Look through the entries below for the string "begin", and copy each line where it is found.
╭─ RECORDS PROVIDED
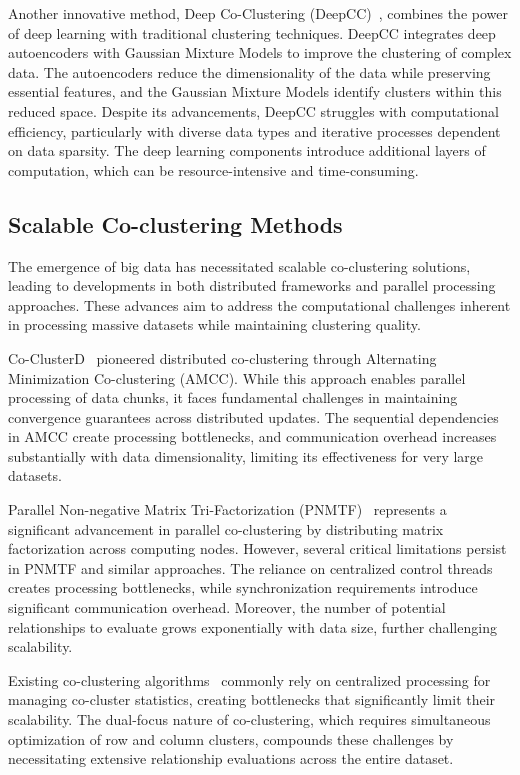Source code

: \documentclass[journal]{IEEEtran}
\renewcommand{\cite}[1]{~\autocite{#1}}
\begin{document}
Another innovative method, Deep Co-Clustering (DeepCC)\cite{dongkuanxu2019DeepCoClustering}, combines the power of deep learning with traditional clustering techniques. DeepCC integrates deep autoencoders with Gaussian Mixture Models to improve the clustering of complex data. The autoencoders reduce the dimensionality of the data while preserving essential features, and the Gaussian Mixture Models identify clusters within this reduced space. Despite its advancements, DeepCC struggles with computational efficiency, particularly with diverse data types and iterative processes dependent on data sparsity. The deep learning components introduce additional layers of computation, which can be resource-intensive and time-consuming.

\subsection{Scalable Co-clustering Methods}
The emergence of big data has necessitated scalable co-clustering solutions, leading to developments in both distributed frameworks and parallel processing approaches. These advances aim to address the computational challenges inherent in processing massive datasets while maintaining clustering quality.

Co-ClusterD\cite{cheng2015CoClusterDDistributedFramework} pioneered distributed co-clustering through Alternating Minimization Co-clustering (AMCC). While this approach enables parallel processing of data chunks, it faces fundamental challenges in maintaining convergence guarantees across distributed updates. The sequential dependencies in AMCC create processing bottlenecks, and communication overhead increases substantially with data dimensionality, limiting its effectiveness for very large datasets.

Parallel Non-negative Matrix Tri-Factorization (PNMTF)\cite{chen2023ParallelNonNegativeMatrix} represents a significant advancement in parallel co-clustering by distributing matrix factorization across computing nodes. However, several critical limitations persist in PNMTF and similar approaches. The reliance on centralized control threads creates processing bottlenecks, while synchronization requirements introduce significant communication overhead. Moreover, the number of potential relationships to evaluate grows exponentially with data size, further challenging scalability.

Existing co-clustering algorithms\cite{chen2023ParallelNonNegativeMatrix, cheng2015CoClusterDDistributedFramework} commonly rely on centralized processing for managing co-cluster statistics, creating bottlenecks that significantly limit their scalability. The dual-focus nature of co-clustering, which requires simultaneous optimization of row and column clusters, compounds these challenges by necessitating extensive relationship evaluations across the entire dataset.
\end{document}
╰─
╭─ RECORDS PROVIDED
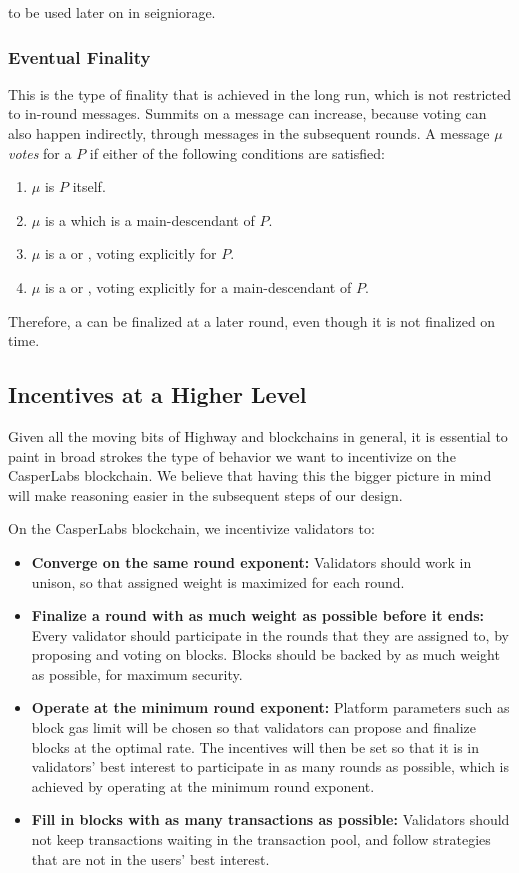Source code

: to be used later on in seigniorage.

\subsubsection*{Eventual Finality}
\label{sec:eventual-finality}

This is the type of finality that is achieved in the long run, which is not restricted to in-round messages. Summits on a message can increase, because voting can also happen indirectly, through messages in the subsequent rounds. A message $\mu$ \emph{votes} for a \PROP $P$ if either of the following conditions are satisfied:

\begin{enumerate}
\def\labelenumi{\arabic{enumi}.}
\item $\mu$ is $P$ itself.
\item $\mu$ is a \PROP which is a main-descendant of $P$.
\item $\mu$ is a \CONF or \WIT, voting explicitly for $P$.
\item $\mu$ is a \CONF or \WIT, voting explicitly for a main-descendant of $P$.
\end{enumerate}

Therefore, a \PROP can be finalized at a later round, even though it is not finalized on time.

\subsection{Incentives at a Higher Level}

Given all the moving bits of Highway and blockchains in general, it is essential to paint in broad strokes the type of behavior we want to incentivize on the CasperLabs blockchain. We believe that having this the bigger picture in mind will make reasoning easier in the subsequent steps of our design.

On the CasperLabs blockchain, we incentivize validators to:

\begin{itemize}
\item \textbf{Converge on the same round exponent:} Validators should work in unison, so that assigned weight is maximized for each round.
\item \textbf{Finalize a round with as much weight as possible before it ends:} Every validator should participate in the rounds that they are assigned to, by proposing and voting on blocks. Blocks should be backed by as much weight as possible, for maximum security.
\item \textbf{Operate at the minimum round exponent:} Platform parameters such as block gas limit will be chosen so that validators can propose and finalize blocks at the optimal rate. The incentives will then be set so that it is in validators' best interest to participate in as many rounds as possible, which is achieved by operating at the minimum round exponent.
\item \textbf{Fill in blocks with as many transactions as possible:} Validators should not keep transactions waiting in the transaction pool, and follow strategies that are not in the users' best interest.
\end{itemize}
╰─
### EXPECTED ANSWER
\begin{document}
\begin{enumerate}
\begin{itemize}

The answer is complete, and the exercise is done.